From their Top Scholars application, here are some of the comments submitted by students:
“For the first time since third grade, I was earning honor roll. I was earning straight A’s and teachers were actually asking me to help other students in class.” – Trinity Aguirre, Ortega High School, Lake Elsinore USD
“I felt there was no point in attending school and saw no future for myself. The minute I stepped on this campus, it was a whole different story. This place felt like home and schoolwork started to become an easy task for me because I enjoyed learning for the first time.” – Robert Ventura Sanchez, Abraham Lincoln High School, Riverside USD
“Through encouraging staff and a welcoming, warm learning environment, not only did Rancho Vista help me find the road to graduation, but the school helped me find myself during a time where I was confused and unsure about the future.” – Nikolai Harber, Rancho Vista High School, Temecula Valley USD
“I want to be the first person in my family to graduate high school and go to college. I have the mindset that I didn’t want to stay home and do nothing. I want to become someone.” – Jennifer Pineda, Alvord Continuation High School, Alvord USD
“This was a second chance to get my act together and I was not going to mess it up. I went from being a straight F student to an A student and was motivated to graduate because of the amazing staff. I’m forever grateful for the opportunities they gave me.” – Wendy Alvarez, Perris Lake High School, Perris Union High School District
Yolanda Yanez was born in the year 2000 in what she describes as “a little gas stop town known as Blythe.” Her parents dropped out of school in the 8th and 9th grade, and, as the youngest of seven kids, she will be the first to earn a high school diploma in her family when she graduates from Twin Palms Continuation High School in Palo Verde Unified School District on June 7, 2018.
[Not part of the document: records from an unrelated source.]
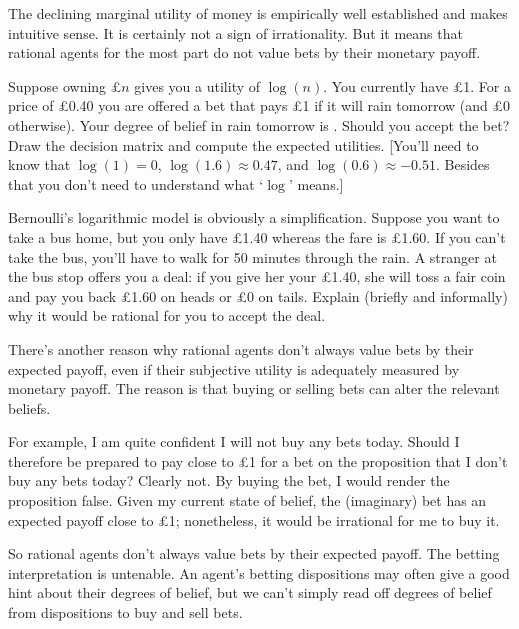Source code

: The declining marginal utility of money is empirically well
established and makes intuitive sense. It is certainly not a sign of
irrationality. But it means that rational agents for the most part do
not value bets by their monetary payoff. 

\begin{exercise}
  Suppose owning £$n$ gives you a utility of $\log(n)$. You currently
  have £1. For a price of £0.40 you are offered a bet that pays £1 if
  it will rain tomorrow (and £0 otherwise). Your degree of belief in
  rain tomorrow is . Should you accept the bet?  Draw
  the decision matrix and compute the expected utilities. [You'll need
  to know that $\log(1) = 0$, $\log(1.6) \approx 0.47$, and $\log(0.6)
  \approx -0.51$. Besides that you don't need to understand what `$\log$'
  means.]
\end{exercise}

\begin{exercise}
  Bernoulli's logarithmic model is obviously a simplification. Suppose
  you want to take a bus home, but you only have £1.40 whereas the
  fare is £1.60. If you can't take the bus, you'll have to walk for 50
  minutes through the rain. A stranger at the bus stop offers you a
  deal: if you give her your £1.40, she will toss a fair coin and pay
  you back £1.60 on heads or £0 on tails. Explain (briefly and
  informally) why it would be rational for you to accept the deal.
\end{exercise}

There's another reason why rational agents don't always value bets by
their expected payoff, even if their subjective utility is adequately
measured by monetary payoff. The reason is that buying or selling bets
can alter the relevant beliefs. 

For example, I am quite confident I will not buy any bets
today. Should I therefore be prepared to pay close to £1 for a bet on
the proposition that I don't buy any bets today? Clearly not. By
buying the bet, I would render the proposition false. Given my current
state of belief, the (imaginary) bet has an expected payoff close to
£1; nonetheless, it would be irrational for me to buy it.

So rational agents don't always value bets by their expected
payoff. The betting interpretation is untenable. An agent's betting
dispositions may often give a good hint about their degrees of belief,
but we can't simply read off degrees of belief from dispositions to
buy and sell bets.

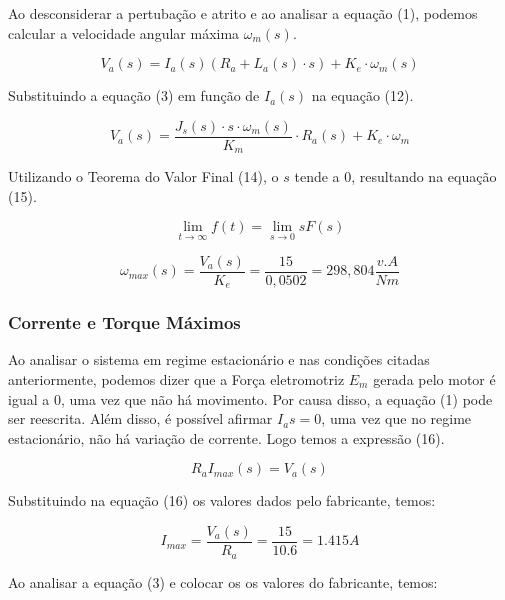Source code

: \documentclass[12pt]{article}
\begin{document}
\quad Ao desconsiderar a pertubação e atrito e ao analisar a equação (1), podemos calcular a velocidade angular máxima $\omega_m(s)$.

\begin{equation}
    V_a(s) = I_a(s)(R_a + L_a(s)\cdot s) + K_e \cdot \omega_m(s)
\end{equation}

\quad Substituindo a equação (3) em função de $I_a(s)$ na equação (12).

\begin{equation}
V_a (s) = \frac{J_s(s) \cdot s \cdot \omega_m(s)}{K_m}\cdot R_a(s) + K_e \cdot \omega_m    
\end{equation}

\quad Utilizando o Teorema do Valor Final (14), o $s$ tende a 0, resultando na equação (15).

\begin{equation}
    \lim_{t \to \infty} f(t) = \lim_{s \to 0} sF(s)
\end{equation}

\begin{equation}
    \omega_{max} (s) = \frac{V_a(s)}{K_e} = \frac{15}{0,0502} = 298,804 \frac{v.A}{Nm}
\end{equation}

\subsubsection{Corrente e Torque Máximos}

\quad Ao analisar o sistema em regime estacionário e nas condições citadas anteriormente, podemos dizer que a Força eletromotriz $E_m$ gerada pelo motor é igual a 0, uma vez que não há movimento. Por causa disso, a equação (1) pode ser reescrita. Além disso, é possível afirmar $I_as = 0$, uma vez que no regime estacionário, não há variação de corrente. Logo temos a expressão (16). 

\begin{equation}
    R_a I_{max}(s) = V_a(s)
\end{equation}

\quad Substituindo na equação (16) os valores dados pelo fabricante, temos:

\begin{equation}
    I_{max} = \frac{V_a(s)}{R_a} = \frac{15}{10.6} = 1.415 A
\end{equation}

\quad Ao analisar a equação (3) e colocar os os valores do fabricante, temos:
\end{document}
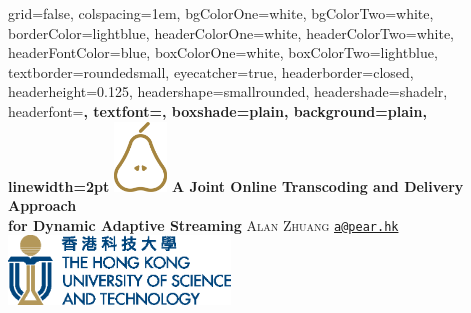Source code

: \documentclass[landscape,final,a0paper,fontscale=0.285]{baposter}
\begin{document}
\begin{poster}%
  {
  grid=false,
  colspacing=1em,
  bgColorOne=white,
  bgColorTwo=white,
  borderColor=lightblue,
  headerColorOne=white,%
  headerColorTwo=white,%
  headerFontColor=blue,%
  boxColorOne=white,
  boxColorTwo=lightblue,
  textborder=roundedsmall,%
  eyecatcher=true,
  headerborder=closed,
  headerheight=0.125\textheight,
  headershape=smallrounded,
  headershade=shadelr,
  headerfont=\Large\bf\textsc, %
  textfont={\setlength{\parindent}{1.5em}},
  boxshade=plain,
  background=plain,
  linewidth=2pt
  }
  {\includegraphics[height=5em]{logo/PearLogo.eps}} 
  {\bf{A Joint Online Transcoding and Delivery Approach\\ for Dynamic Adaptive Streaming}\vspace{0.25em}}
  {\textsc{ Alan Zhuang      }  \href{mailto:a@pear.hk}{\nolinkurl{a@pear.hk}}}
  {%
    \includegraphics[height=5em]{logo/UST_L4.eps}
  }

    \newcommand{\colouredcircle}{%
      \tikz{\useasboundingbox (-0.2em,-0.32em) rectangle(0.2em,0.32em); \draw[draw=black,fill=lightblue,line width=0.03em] (0,0) circle(0.18em);}}


\end{poster}
\end{document}
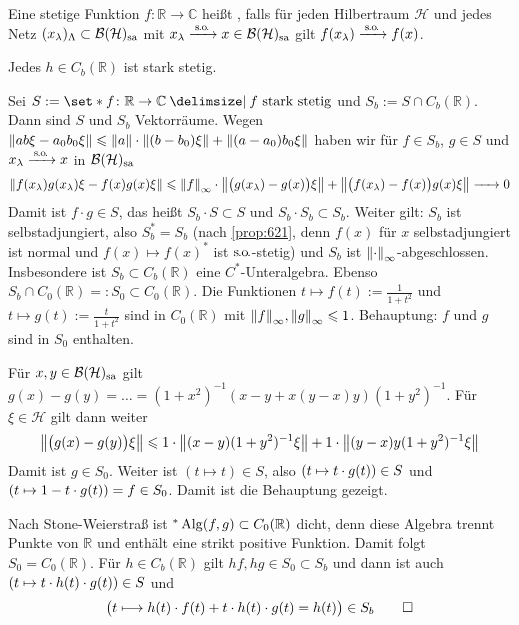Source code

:\begin{definition}[label=def:622,{name=[{stark stetige Funktion}]}]
	Eine stetige Funktion $f \colon \mathbb{R} \to \mathbb{C}$ heißt , falls für jeden Hilbertraum $\mathcal{H}$ und jedes Netz $(x_\lambda)_\Lambda \subset \mathcal{B}(\mathcal{H})_\sa$ mit $x_\lambda \grenzw{\so} x \in \mathcal{B}(\mathcal{H})_\sa$ gilt $f(x_\lambda) \grenzw{\so}f(x)$.
\end{definition}

\begin{proposition}[label=prop:623]
	Jedes $h \in C_b(\mathbb{R})$ ist stark stetig.
\end{proposition}
\begin{beweis}
	Sei $S := \set*{f \colon \mathbb{R}\to \mathbb{C} \given f \text{ stark stetig}}$ und $S_b := S \cap C_b(\mathbb{R})$.
	Dann sind $S$ und $S_b$ Vektorräume. 
	Wegen $\norm*{ab \xi - a_0 b_0 \xi} \le \norm*{a} \cdot \norm*{(b-b_0)\xi} + \norm*{(a-a_0)b_0\xi}$ haben wir für $f \in S_b$, $g \in S$ und $x_\lambda \grenzw{\so}x$ in $\mathcal{B}(\mathcal{H})_\sa$
	\[
		\norm*{f(x_\lambda) g(x_\lambda) \xi - f(x) g(x)\xi} \le \norm*{f}_\infty \cdot \norm*{\enbrace[\big]{g(x_\lambda)- g(x)}\xi} + \norm*{ \enbrace[\big]{f(x_\lambda)- f(x)} g(x) \xi}
		\grenzw{} 0
	\]
	Damit ist $f \cdot g \in S$, das heißt $S_b \cdot S \subset S$ und $S_b \cdot S_b \subset S_b$.
	Weiter gilt: $S_b$ ist selbstadjungiert, also $S_b^*=S_b$ (nach \autoref{prop:621}, denn $f(x)$ für $x$ selbstadjungiert ist normal und $f(x) \mapsto f(x)^*$ ist $\so$-stetig) und $S_b$ ist $\norm*{\cdot}_\infty$-abgeschlossen.
	Insbesondere ist $S_b \subset C_b(\mathbb{R})$ eine $C^*$-Unteralgebra.
	Ebenso $S_b \cap C_0(\mathbb{R}) =: S_0 \subset C_0(\mathbb{R})$.
	Die Funktionen $t \mapsto f(t):= \frac{1}{1+t^2}$ und $t \mapsto g(t) := \frac{t}{1+t^2}$ sind in $C_0(\mathbb{R})$ mit $\norm*{f}_\infty, \norm*{g}_\infty\le 1$.
	Behauptung: $f$ und $g$ sind in $S_0$ enthalten.
	
	Für $x,y \in \mathcal{B}(\mathcal{H})_\sa$ gilt $g(x)-g(y)= \ldots = (1+x^2)^{-1}(x-y+x(y-x)y)(1+y^2)^{-1}$. 
	Für $\xi \in \mathcal{H}$ gilt dann weiter 
	\[
		\norm*{\enbrace[\big]{g(x)-g(y)}\xi} \le 1 \cdot \norm*{(x-y)(1+y^2)^{-1} \xi} + 1 \cdot \norm*{(y-x) y(1+y^2)^{-1} \xi}
	\]
	Damit ist $g \in S_0$.
	Weiter ist $(t \mapsto t) \in S$, also $\enbrace*{t \mapsto t \cdot g(t)} \in S$ und $\enbrace*{t \mapsto 1-t \cdot g(t)}=f \in S_0$. 
	Damit ist die Behauptung gezeigt.
	
	Nach Stone-Weierstraß ist $^*\Alg(f,g) \subset C_0(\mathbb{R})$ dicht, denn diese Algebra trennt Punkte von $\mathbb{R}$ und enthält eine strikt positive Funktion.
	Damit folgt $S_0=C_0(\mathbb{R})$.
	Für $h \in C_b(\mathbb{R})$ gilt $hf, hg \in S_0 \subset S_b$ und dann ist auch $\enbrace*{t \mapsto t \cdot h(t) \cdot g(t)} \in S$ und
	\[
		\enbrace[\big]{t \longmapsto h(t) \cdot f(t) + t \cdot h(t) \cdot g(t)=h(t)} \in S_b \qedhere
	\]
\end{beweis}

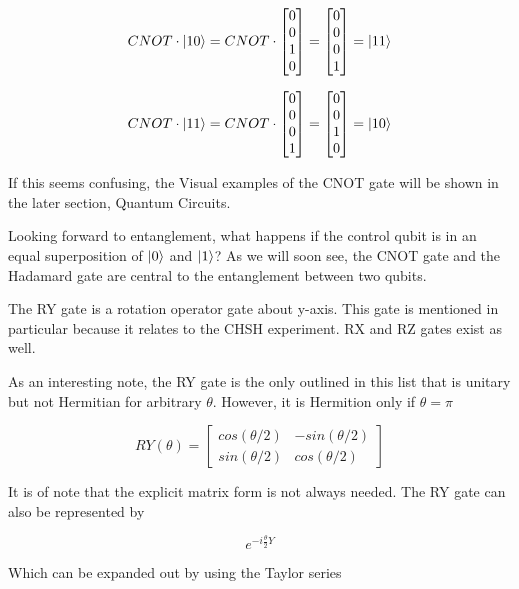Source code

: \documentclass[12pt]{article}
\begin{document}
$$
CNOT \cdot \ket{10} =
CNOT \cdot
\begin{bmatrix} 0 \\ 0 \\ 1 \\ 0 \end{bmatrix}
=
\begin{bmatrix} 0 \\ 0 \\ 0 \\ 1 \end{bmatrix} = \ket{11}
$$

$$
CNOT \cdot \ket{11} =
CNOT \cdot
\begin{bmatrix} 0 \\ 0 \\ 0 \\ 1 \end{bmatrix}
=
\begin{bmatrix} 0 \\ 0 \\ 1 \\ 0 \end{bmatrix} = \ket{10}
$$

If this seems confusing, the Visual examples of the CNOT gate will be shown in the later section, Quantum Circuits. 

Looking forward to entanglement, what happens if the control qubit is in an equal superposition of $\ket{0}$ and $\ket{1}$? As we will soon see, the CNOT gate and the Hadamard gate are central to the entanglement between two qubits.

The RY gate is a rotation operator gate about y-axis. This gate is mentioned in particular because it relates to the CHSH experiment. RX and RZ gates exist as well.

As an interesting note, the RY gate is the only outlined in this list that is unitary but not Hermitian for arbitrary $\theta$. However, it is Hermition only if $\theta = 
\pi$

$$
RY(\theta) =
\begin{bmatrix}
cos(\theta / 2) & -sin(\theta / 2) \\
sin(\theta / 2) &  cos(\theta / 2)
\end{bmatrix}
$$

It is of note that the explicit matrix form is not always needed. The RY gate can also be represented by 

$$
e^{-i \frac{\theta}{2} Y}
$$

Which can be expanded out by using the Taylor series
\end{document}
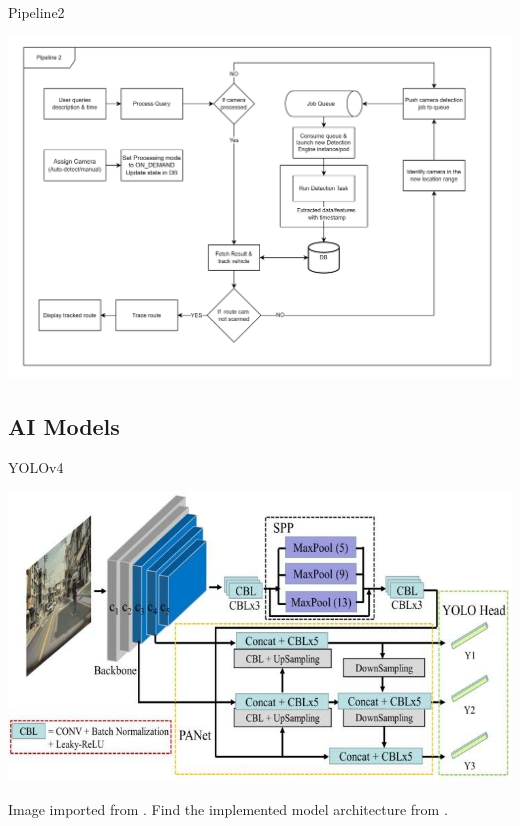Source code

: \documentclass{beamer}
\newcommand{\link}[2]{\href{#1}{\textit{\color{blue}{#2}}}}%
\begin{document}
	\begin{frame}{Pipeline2}
		\begin{center}
			\includegraphics[width=\linewidth]{res/pipeline2}
		\end{center}
	\end{frame}

	\subsection{AI Models}
	\begin{frame}{YOLOv4}
		\begin{center}
			\includegraphics[width=0.8\linewidth]{res/YOLOV4-research-gate.png}
		\end{center}
		Image imported from \link{https://www.researchgate.net/figure/Overall-structure-of-YOLOv4-including-CSPDarknet-backbone-SPPnet-PANet-and-3-YOLO\_fig2\_344919620}{researchgate}. Find the implemented model architecture from .
	\end{frame}
	


\end{document}
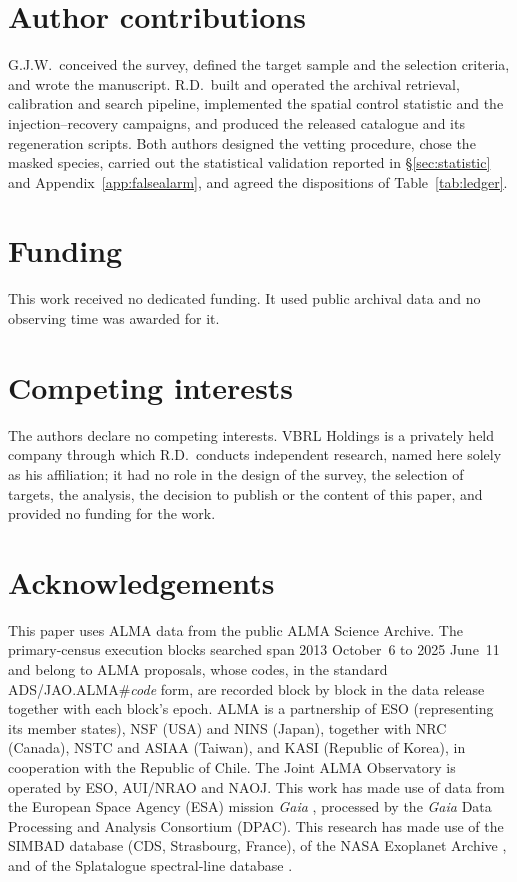 \section*{Author contributions}
G.J.W.\ conceived the survey, defined the target sample and the selection
criteria, and wrote the manuscript. R.D.\ built and operated the archival
retrieval, calibration and search pipeline, implemented the spatial control
statistic and the injection--recovery campaigns, and produced the released
catalogue and its regeneration scripts. Both authors designed the vetting
procedure, chose the masked species, carried out the statistical
validation reported in \S\ref{sec:statistic} and
Appendix~\ref{app:falsealarm}, and agreed the dispositions of
Table~\ref{tab:ledger}.

\section*{Funding}
This work received no dedicated funding. It used public archival data and
no observing time was awarded for it.

\section*{Competing interests}
The authors declare no competing interests. VBRL Holdings is a privately
held company through which R.D.\ conducts independent research, named
here solely as his affiliation; it had no role in the design of the
survey, the selection of targets, the analysis, the decision to publish
or the content of this paper, and provided no funding for the work.

\section*{Acknowledgements}
This paper uses ALMA data from the public ALMA Science Archive. The \NEB{}
primary-census execution blocks searched span 2013 October~6 to 2025
June~11 and belong to \NProjCodes{} ALMA proposals, whose codes, in the
standard ADS/JAO.ALMA\#\textit{code} form, are recorded block by block in
the data release together with each block's
epoch.\ProjCodeUnresClause{} ALMA is a partnership of ESO
(representing its member states), NSF (USA) and NINS (Japan), together with NRC
(Canada), NSTC and ASIAA (Taiwan), and KASI (Republic of Korea), in cooperation
with the Republic of Chile. The Joint ALMA Observatory is operated by ESO,
AUI/NRAO and NAOJ. This work has made use of data from the European Space
Agency (ESA) mission {\it Gaia} \citep{GaiaDR3}, processed by the {\it Gaia}
Data Processing and Analysis Consortium (DPAC). This research has made use
of the SIMBAD database (CDS, Strasbourg, France), of the NASA Exoplanet
Archive \citep{NEA2013}, and of the Splatalogue spectral-line database
\citep{Splatalogue2007}.

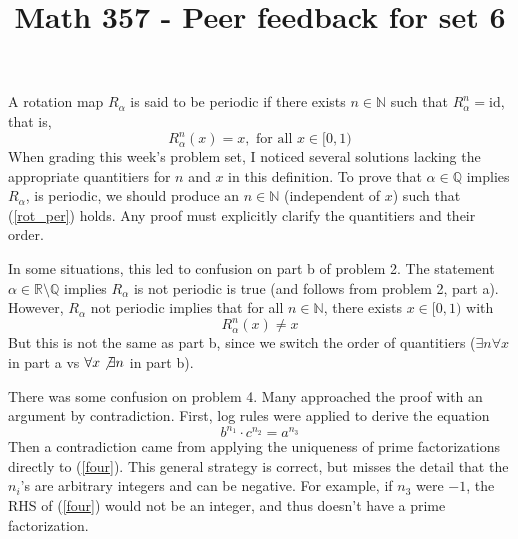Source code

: \documentclass[12pt, reqno]{amsart}
\theoremstyle{definition}
\theoremstyle{remark}
\begin{document}
\title[Math 357 - Harmonic Analysis]{Math 357 - Peer feedback for set 6}   %



\vspace*{-40 pt}

\maketitle

\vspace*{-20 pt}

\section*{}




A rotation map $R_\alpha$ is said to be periodic if there exists $n\in\mathbb{N}$ such that $R_\alpha^n=\text{id}$, that is, 
\begin{equation} \label{rot_per}
    R_\alpha^n(x)=x,\text{ for all }x\in[0,1)
\end{equation}
When grading this week's problem set, I noticed several solutions lacking the appropriate quantitiers for $n$ and $x$ in this definition. To prove that $\alpha\in\mathbb{Q}$ implies $R_\alpha$, is periodic, we should produce an $n\in\mathbb{N}$ (independent of $x$) such that (\ref{rot_per}) holds. Any proof must explicitly clarify the quantitiers and their order.

In some situations, this led to confusion on part b of problem 2. The statement $\alpha\in\mathbb{R}\setminus\mathbb{Q}$ implies $R_\alpha$ is not periodic is true (and follows from problem 2, part a). However, $R_\alpha$ not periodic implies that for all $n\in\mathbb{N}$, there exists $x\in[0,1)$ with 
\[
    R_\alpha^n(x)\ne x
\]
But this is not the same as part b, since we switch the order of quantitiers ($\exists n\forall x$ in part a vs $\forall x\not\exists n$ in part b).



There was some confusion on problem 4. Many approached the proof with an argument by contradiction. First, log rules were applied to derive the equation
\begin{equation} \label{four}
    b^{n_1}\cdot c^{n_2}=a^{n_3}
\end{equation}
Then a contradiction came from applying the uniqueness of prime factorizations directly to (\ref{four}). 
This general strategy is correct, but misses the detail that the $n_i$'s are arbitrary integers and can be negative. For example, if $n_3$ were $-1$, the RHS of (\ref{four}) would not be an integer, and thus doesn't have a prime factorization.
\end{document}
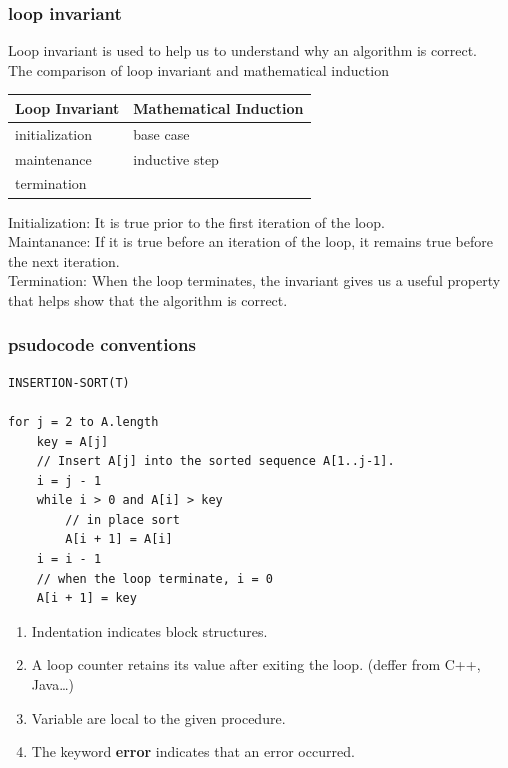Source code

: \documentclass[11pt]{article}
\begin{document}
\subsubsection{loop invariant}
\label{sec-2-2-1}
Loop invariant is used to help us to understand why an algorithm is correct. \\

The comparison of loop invariant and mathematical induction \\
\begin{center}
\begin{tabular}{|l|l|}
\hline
Loop Invariant & Mathematical Induction \\
\hline
initialization & base case \\
\hline
maintenance & inductive step \\
\hline
termination & \\
\hline
\end{tabular}
\end{center}

Initialization: It is true prior to the first iteration of the loop. \\
Maintanance:    If it is true before an iteration of the loop, it remains true before the next iteration. \\
Termination:    When the loop terminates, the invariant gives us a useful property that helps show that the algorithm is correct. \\
\subsubsection{psudocode conventions}
\label{sec-2-2-2}
\begin{verbatim}
INSERTION-SORT(T)

for j = 2 to A.length
    key = A[j]
    // Insert A[j] into the sorted sequence A[1..j-1].
    i = j - 1
    while i > 0 and A[i] > key
        // in place sort
        A[i + 1] = A[i]
	i = i - 1
    // when the loop terminate, i = 0
    A[i + 1] = key
\end{verbatim}


\begin{enumerate}
\item Indentation indicates block structures. \\
\item A loop counter retains its value after exiting the loop. (deffer from C++, Java\ldots{}) \\
\item Variable are local to the given procedure. \\
\item The keyword \textbf{error} indicates that an error occurred. \\
\end{enumerate}
\end{document}
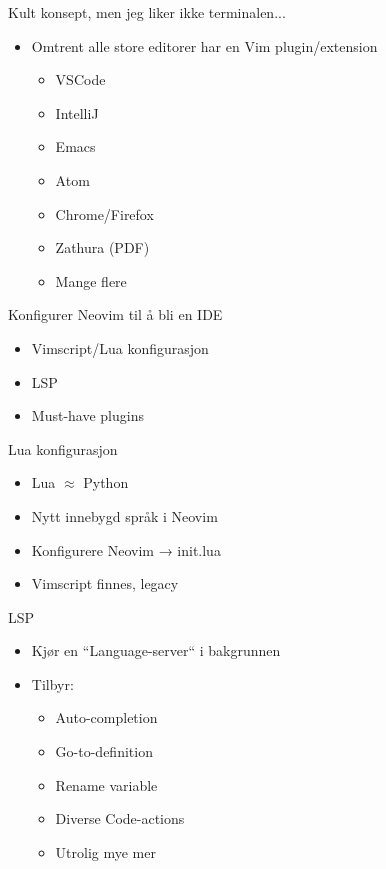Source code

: \documentclass{beamer}
\begin{document}
\begin{frame}{Kult konsept, men jeg liker ikke terminalen...}
	\begin{itemize}
		\item Omtrent alle store editorer har en Vim plugin/extension
		      \begin{itemize}
			      \item VSCode
			      \item IntelliJ
			      \item Emacs
			      \item Atom
			      \item Chrome/Firefox
			      \item Zathura (PDF)
			      \item Mange flere
		      \end{itemize}
	\end{itemize}
\end{frame}

\begin{frame}{Konfigurer Neovim til å bli en IDE}
	\begin{itemize}
		\item Vimscript/Lua konfigurasjon
		\item LSP
		\item Must-have plugins
	\end{itemize}
\end{frame}

\begin{frame}{Lua konfigurasjon}
	\begin{itemize}
		\item Lua $\approx$ Python
		\item Nytt innebygd språk i Neovim
		\item Konfigurere Neovim → init.lua
		\item Vimscript finnes, legacy
	\end{itemize}
\end{frame}


\begin{frame}{LSP}
	\begin{itemize}
		\item Kjør en ``Language-server`` i bakgrunnen
		\item Tilbyr:
		      \begin{itemize}
			      \item Auto-completion
			      \item Go-to-definition
			      \item Rename variable
			      \item Diverse Code-actions
			      \item Utrolig mye mer
		      \end{itemize}
	\end{itemize}
\end{frame}
\end{document}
“Learning how to read was the best thing that happened to me,” Yolanda shared in her application. “I read so much that I remember having color Band-Aids on my fingers from the paper cuts of reading all the time.”
By the time she reached the sixth grade, chronic absences were leading her down a pathway to becoming another dropout. By the time she reached high school, Yolanda was only attending school a few times a month and dropping out seemed imminent.
“People around me at home were saying ‘It’s okay to give up,’ but that irritates me now as I recall screaming ‘I can’t!’ on multiple occasions, but how did I know if I never tried?”
Palo Verde attendance clerk Juanita Grady and her husband, Bob Grady (retired police chief of Blythe Police Department) intervened after a home visit, and offered to help Yolanda with personal issues, as well as with school.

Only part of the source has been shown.